The plugin DFM Analysis can be found under the grid "Analysis" respectively "Assembly".

Here you will find six tab pages available for performing the DFM analysis: "Selective Soldering", "Fiducial Marker" (AOI verification), "Panelization" (technical verification of panels), "Testpoint", "Solder Paste" and "Trace Under Component". These single analysis functions are described below.

To begin with, the first topic is "Selective Soldering". This checks whether the set THT components will fit at the given location or whether the pins or holes of the THT component may be too close to components on the opposite side. The THT components you want to check can be selected either by the property or by the package name. It is also possible to directly select the THT components (1).

Before you can start the "Connector Analysis", you have to define the settings for the analysis. There is a distinction between "Single Pad" (3), "Multi Pad" (4) and "Multi Pad Row" (5). For each case, you can individually define the settings that will be used for the analysis. The pictures are intended to illustrate these variables. Each variable is determined by two different values, the "favorite" or optimum value and the "acceptable" value up to which manufacturability (according to your specifications) is still guaranteed.

The results of the analysis are then displayed in the table on the right-hand side of the window (6). Right-click to export them in HTML format. You can also use the tool to display the result. Components in the yellow area are located in the range you have defined as still acceptable. If a component is within the red area, the producibility with the current design is not guaranteed or the specifications defined by you are not fulfilled. Critical errors can also be marked for later use (e.g. in the 'Extended Design Report')

Following picture shows an example error of this analysis:

The THT component c904 is located on top side, but soldered on bottom side. The yellow marked components are too close to the soldered pins according to the 'Multi Pad' rule. The red area shows the "Acceptable" area, the yellow one is the "Favorite" area.

The following functionalities are equally integrated in all six options:

• It is possible to exclude components from the analysis (2). You can do this either via "Pin Count", "Height" or "Property". Furthermore, a search function via "List" is available, which lists all excluded parts in an overview.
• With the buttons on the top right side of the window you can export the previously defined settings so that you can reuse them for later analyses. Already saved settings can be imported via the "Import Settings" button. 
• The last result can be saved and reloaded with the buttons on the lower right side (7). This stored result is also used in the 'Extended Design Report'.
• Clicking on the question mark on the top right of the window opens the corresponding page of our online manual.

The "Fiducial Marker" analysis allows you to check whether the markers set for the AOI analysis can be implemented according to the selected specifications.

To do this, you must first search for the fiducials in your design (1). Four options, "Pad Usage", "Pad Geometry Name", "Package Name" and direct selection via the tool are provided for this purpose.

You can check the found fiducials for their manufacturability with 3 different parameters (3): "Copper Diameter", "SolderMask Diameter" and "Component Clearance Diameter". The check is then performed using these settings. Again, the results are displayed in the table on the right (4) or can be viewed directly via the tool. Critical errors can also be marked for later use (e.g. in the 'Extended Design Report').

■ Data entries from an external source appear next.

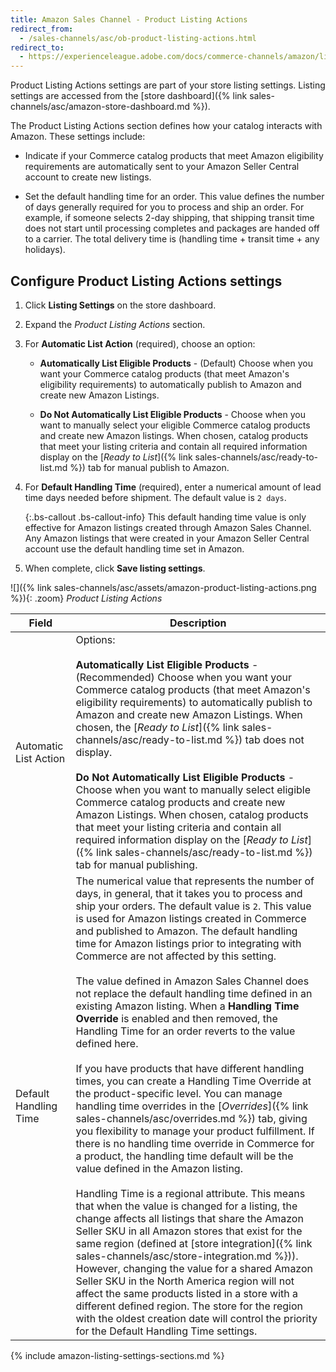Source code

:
 ```yaml
---
title: Amazon Sales Channel - Product Listing Actions
redirect_from:
  - /sales-channels/asc/ob-product-listing-actions.html
redirect_to:
  - https://experienceleague.adobe.com/docs/commerce-channels/amazon/listing-settings/product-listing-actions.html
---
```


Product Listing Actions settings are part of your store listing settings. Listing settings are accessed from the [store dashboard]({% link sales-channels/asc/amazon-store-dashboard.md %}).

The Product Listing Actions section defines how your catalog interacts with Amazon. These settings include:

- Indicate if your Commerce catalog products that meet Amazon eligibility requirements are automatically sent to your Amazon Seller Central account to create new listings.

- Set the default handling time for an order. This value defines the number of days generally required for you to process and ship an order. For example, if someone selects 2-day shipping, that shipping transit time does not start until processing completes and packages are handed off to a carrier. The total delivery time is (handling time + transit time + any holidays).

## Configure Product Listing Actions settings

1. Click **Listing Settings** on the store dashboard.

1. Expand the _Product Listing Actions_ section.

1. For **Automatic List Action** (required), choose an option:

   - **Automatically List Eligible Products** - (Default) Choose when you want your Commerce catalog products (that meet Amazon's eligibility requirements) to automatically publish to Amazon and create new Amazon Listings.

   - **Do Not Automatically List Eligible Products** - Choose when you want to manually select your eligible Commerce catalog products and create new Amazon listings. When chosen, catalog products that meet your listing criteria and contain all required information display on the [_Ready to List_]({% link sales-channels/asc/ready-to-list.md %}) tab for manual publish to Amazon.

1. For **Default Handling Time** (required), enter a numerical amount of lead time days needed before shipment. The default value is `2 days`.

   {:.bs-callout .bs-callout-info}
   This default handing time value is only effective for Amazon listings created through Amazon Sales Channel. Any Amazon listings that were created in your Amazon Seller Central account use the default handling time set in Amazon.

1. When complete, click **Save listing settings**.

![]({% link sales-channels/asc/assets/amazon-product-listing-actions.png %}){: .zoom}
_Product Listing Actions_

|Field|Description|
|--- |--- |
|Automatic List Action|Options:<br/><br/>**Automatically List Eligible Products** - (Recommended) Choose when you want your Commerce catalog products (that meet Amazon's eligibility requirements) to automatically publish to Amazon and create new Amazon Listings. When chosen, the [_Ready to List_]({% link sales-channels/asc/ready-to-list.md %}) tab does not display. <br/><br/>**Do Not Automatically List Eligible Products** - Choose when you want to manually select eligible Commerce catalog products and create new Amazon Listings. When chosen, catalog products that meet your listing criteria and contain all required information display on the [_Ready to List_]({% link sales-channels/asc/ready-to-list.md %}) tab for manual publishing.|
|Default Handling Time|The numerical value that represents the number of days, in general, that it takes you to process and ship your orders. The default value is `2`. This value is used for Amazon listings created in Commerce and published to Amazon. The default handling time for Amazon listings prior to integrating with Commerce are not affected by this setting.<br/><br/>The value defined in Amazon Sales Channel does not replace the default handling time defined in an existing Amazon listing. When a **Handling Time Override** is enabled and then removed, the Handling Time for an order reverts to the value defined here.<br/><br/>If you have products that have different handling times, you can create a Handling Time Override at the product-specific level. You can manage handling time overrides in the [_Overrides_]({% link sales-channels/asc/overrides.md %}) tab, giving you flexibility to manage your product fulfillment. If there is no handling time override in Commerce for a product, the handling time default will be the value defined in the Amazon listing.<br/><br/>Handling Time is a regional attribute. This means that when the value is changed for a listing, the change affects all listings that share the Amazon Seller SKU in all Amazon stores that exist for the same region (defined at [store integration]({% link sales-channels/asc/store-integration.md %})). However, changing the value for a shared Amazon Seller SKU in the North America region will not affect the same products listed in a store with a different defined region. The store for the region with the oldest creation date will control the priority for the Default Handling Time settings.|

{% include amazon-listing-settings-sections.md %}
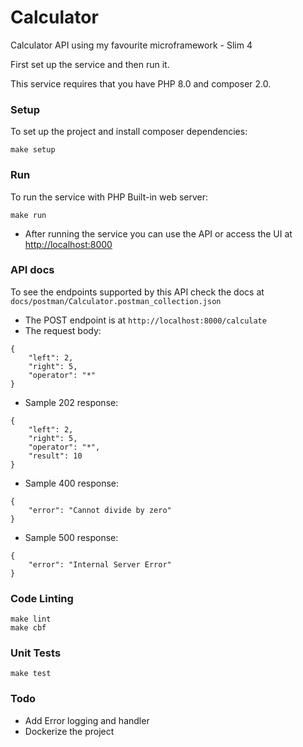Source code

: # Calculator

Calculator API using my favourite microframework - Slim 4

First set up the service and then run it.

This service requires that you have PHP 8.0 and composer 2.0.

### Setup

To set up the project and install composer dependencies:

```
make setup
```

### Run

To run the service with PHP Built-in web server:

```
make run
```

* After running the service you can use the API or access the UI at [http://localhost:8000](http://localhost:8000)

### API docs

To see the endpoints supported by this API check the docs at `docs/postman/Calculator.postman_collection.json`

* The POST endpoint is at `http://localhost:8000/calculate`
* The request body:

```
{
    "left": 2,
    "right": 5,
    "operator": "*"
}
```

* Sample 202 response:
```
{
    "left": 2,
    "right": 5,
    "operator": "*",
    "result": 10
}
```

* Sample 400 response:
```
{
    "error": "Cannot divide by zero"
}
```

* Sample 500 response:
```
{
    "error": "Internal Server Error"
}
```

### Code Linting

```
make lint
make cbf
```

### Unit Tests

```
make test
```

### Todo

* Add Error logging and handler
* Dockerize the project
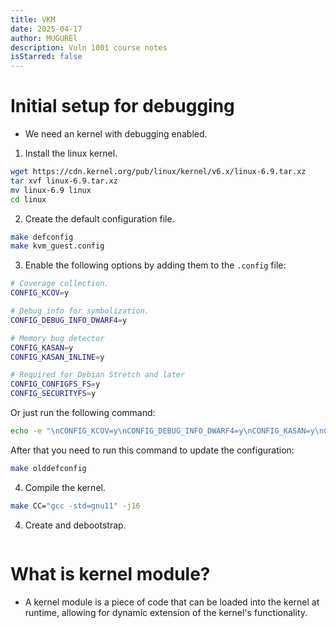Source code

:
 ```yaml
---
title: VKM
date: 2025-04-17
author: MUGUREl
description: Vuln 1001 course notes
isStarred: false
---
```

# Initial setup for debugging
- We need an kernel with debugging enabled.

1. Install the linux kernel.
``` bash
wget https://cdn.kernel.org/pub/linux/kernel/v6.x/linux-6.9.tar.xz
tar xvf linux-6.9.tar.xz
mv linux-6.9 linux
cd linux
```

2. Create the default configuration file.
``` bash
make defconfig
make kvm_guest.config
```

3. Enable the following options by adding them to the `.config` file:
``` bash
# Coverage collection.
CONFIG_KCOV=y

# Debug info for symbolization.
CONFIG_DEBUG_INFO_DWARF4=y

# Memory bug detector
CONFIG_KASAN=y
CONFIG_KASAN_INLINE=y

# Required for Debian Stretch and later
CONFIG_CONFIGFS_FS=y
CONFIG_SECURITYFS=y
```

Or just run the following command:
``` bash
echo -e "\nCONFIG_KCOV=y\nCONFIG_DEBUG_INFO_DWARF4=y\nCONFIG_KASAN=y\nCONFIG_KASAN_INLINE=y\nCONFIG_CONFIGFS_FS=y\nCONFIG_SECURITYFS=y" >> .config
```

After that you need to run this command to update the configuration:
``` bash
make olddefconfig
```

4. Compile the kernel.
``` bash
make CC="gcc -std=gnu11" -j16
```

4. Create and debootstrap.
``` bash
```

# What is kernel module?
- A kernel module is a piece of code that can be loaded into the kernel at runtime, allowing for dynamic extension of the kernel's functionality.
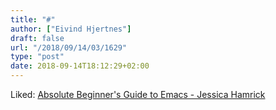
 ```yaml
---
title: "#"
author: ["Eivind Hjertnes"]
draft: false
url: "/2018/09/14/03/1629"
type: "post"
date: 2018-09-14T18:12:29+02:00
---
```


Liked:
[Absolute
Beginner's Guide to Emacs - Jessica Hamrick](http://www.jesshamrick.com/2012/09/10/absolute-beginners-guide-to-emacs/)
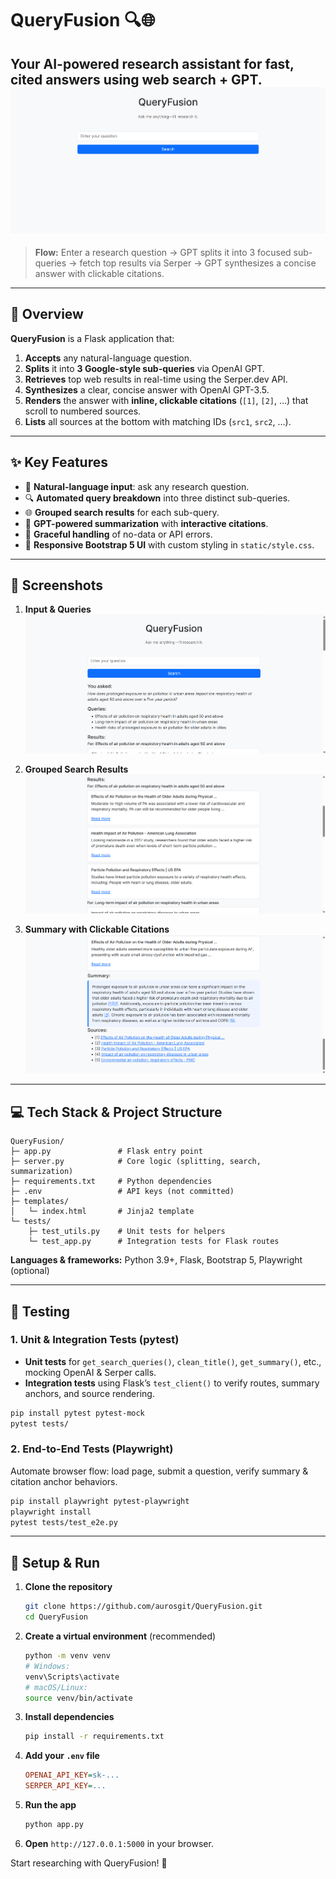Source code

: # QueryFusion 🔍🌐

**Your AI-powered research assistant for fast, cited answers using web search + GPT.**
![Landing + Page](./screenshots/Landingpage.png)
---


> **Flow:** Enter a research question → GPT splits it into 3 focused sub-queries → fetch top results via Serper → GPT synthesizes a concise answer with clickable citations.

---

## 🚀 Overview

**QueryFusion** is a Flask application that:

1. **Accepts** any natural-language question.
2. **Splits** it into **3 Google-style sub-queries** via OpenAI GPT.
3. **Retrieves** top web results in real-time using the Serper.dev API.
4. **Synthesizes** a clear, concise answer with OpenAI GPT-3.5.
5. **Renders** the answer with **inline, clickable citations** (`[1]`, `[2]`, …) that scroll to numbered sources.
6. **Lists** all sources at the bottom with matching IDs (`src1`, `src2`, …).

---

## ✨ Key Features

* 📝 **Natural-language input**: ask any research question.
* 🔍 **Automated query breakdown** into three distinct sub-queries.
* 🌐 **Grouped search results** for each sub-query.
* 🤖 **GPT-powered summarization** with **interactive citations**.
* 🚫 **Graceful handling** of no-data or API errors.
* 🎨 **Responsive Bootstrap 5 UI** with custom styling in `static/style.css`.

---

## 📸 Screenshots

1. **Input & Queries**
   ![Input + Queries](./screenshots/input.png)

2. **Grouped Search Results**
   ![Results grouped by sub-query](./screenshots/query.png)

3. **Summary with Clickable Citations**
   ![Summary & Citations](./screenshots/summary.png)

---

## 💻 Tech Stack & Project Structure

```
QueryFusion/
├─ app.py               # Flask entry point
├─ server.py            # Core logic (splitting, search, summarization)
├─ requirements.txt     # Python dependencies
├─ .env                 # API keys (not committed)
├─ templates/
│   └─ index.html       # Jinja2 template
└─ tests/
    ├─ test_utils.py    # Unit tests for helpers
    └─ test_app.py      # Integration tests for Flask routes
```

**Languages & frameworks:** Python 3.9+, Flask, Bootstrap 5, Playwright (optional)

---

## 🧪 Testing

### 1. Unit & Integration Tests (pytest)

* **Unit tests** for `get_search_queries()`, `clean_title()`, `get_summary()`, etc., mocking OpenAI & Serper calls.
* **Integration tests** using Flask’s `test_client()` to verify routes, summary anchors, and source rendering.

```bash
pip install pytest pytest-mock
pytest tests/
```

### 2. End-to-End Tests (Playwright)

Automate browser flow: load page, submit a question, verify summary & citation anchor behaviors.

```bash
pip install playwright pytest-playwright
playwright install
pytest tests/test_e2e.py
```

---

## 🔧 Setup & Run

1. **Clone the repository**

   ```bash
   git clone https://github.com/aurosgit/QueryFusion.git
   cd QueryFusion
   ```
2. **Create a virtual environment** (recommended)

   ```bash
   python -m venv venv
   # Windows:
   venv\Scripts\activate
   # macOS/Linux:
   source venv/bin/activate
   ```
3. **Install dependencies**

   ```bash
   pip install -r requirements.txt
   ```
4. **Add your `.env` file**

   ```ini
   OPENAI_API_KEY=sk-...
   SERPER_API_KEY=...
   ```
5. **Run the app**

   ```bash
   python app.py
   ```
6. **Open** `http://127.0.0.1:5000` in your browser.

Start researching with QueryFusion! 🚀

The following functionalities are equally integrated in all six options:

• It is possible to exclude components from the analysis (2). You can do this either via "Pin Count", "Height" or "Property". Furthermore, a search function via "List" is available, which lists all excluded parts in an overview.
• With the buttons on the top right side of the window you can export the previously defined settings so that you can reuse them for later analyses. Already saved settings can be imported via the "Import Settings" button. 
• The last result can be saved and reloaded with the buttons on the lower right side (5). This stored result is also used in the 'Extended Design Report'.
• Clicking on the question mark on the top right of the window opens the corresponding page of our online manual.

The "Panelization" option allows you to check whether your panel meets the specified measurements. In order to be able to start the analysis for the "Panel Dimensions", you must first switch to "panel" in the tool.

The size of the panel can be checked in the first block "Panel Size" (1).

You can also set the "Minimum Distance to Panel Edge" between components and the edge of the panel (3). At the same time, you have to choose an optimal value ("favorite") and a boundary value ("acceptable"). If the acceptable value is not reached, the producibility of the panel is endangered. Furthermore, you can decide, which edge of the board should be checked ("check sides").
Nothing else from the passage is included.